I'm guessing you defined deficiency as under 50 nmol/L; this is not the recognised measure of deficiency in the UK. Secondly, it states only 48% of 4-10s have under 50 nmol/L.

Deficiency is set as <25 nmol/L in the UK. That table therefore shows 10% of 4-10s are deficient. Deficiency in the other age groups is 21-23%, which is why I said ~80% of the population don't need vitamin D supplements. The recommendation of 10ug (400 IU) a day comes from an actual, proper study conducted by the government, which found that was all that was needed to prevent deficiency for people in winter.
Again, based on common sense, how could those 1% studies be accurate when I can double the US infection count (which there's no way it's not at least double) and get an IFR of under 1% in a wealthy country with a higher than average elderly population?

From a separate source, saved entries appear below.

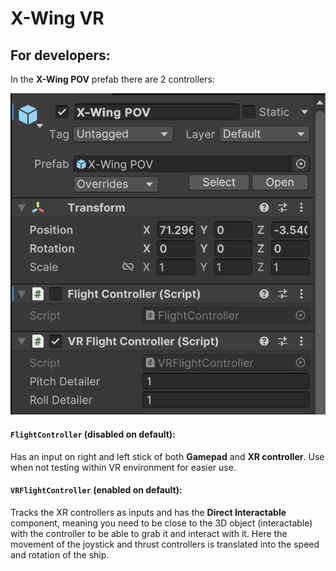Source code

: # X-Wing VR

## For developers:

In the **X-Wing POV** prefab there are 2 controllers:

![X-Wing POV prefab components](images/image.png)

#### `FlightController` (disabled on default):

Has an input on right and left stick of both **Gamepad** and **XR controller**. Use when not testing within VR environment for easier use.

#### `VRFlightController` (enabled on default):

Tracks the XR controllers as inputs and has the **Direct Interactable** component, meaning you need to be close to the 3D object (interactable) with the controller to be able to grab it and interact with it. Here the movement of the joystick and thrust controllers is translated into the speed and rotation of the ship. 
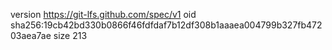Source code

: version https://git-lfs.github.com/spec/v1
oid sha256:19cb42bd330b0866f46fdfdaf7b12df308b1aaaea004799b327fb47203aea7ae
size 213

Technically insufficient as defined by the paper, which is a UK study. Vitamin d is no longer just viewed as important for bone health and avoiding rickets, which is what the UK's recommendations are based off. We need more vitamin d than we've thought. The fact that the UK recommendation is a 400 IU supplement daily shows how behind the times they are. What you need to not get rickets and what your immune system needs are 2 different values.

"Considering the percentage of people below 25 nmol/L (defined as deficient in vitamin D status) or below 50 nmol/L (defined as insufficient in vitamin D status)"

My fault, I totally misread that table a bit combining values that shouldn't be combined. Pretty much all age groups above 10 years old are 60+% insufficient in vitamin d.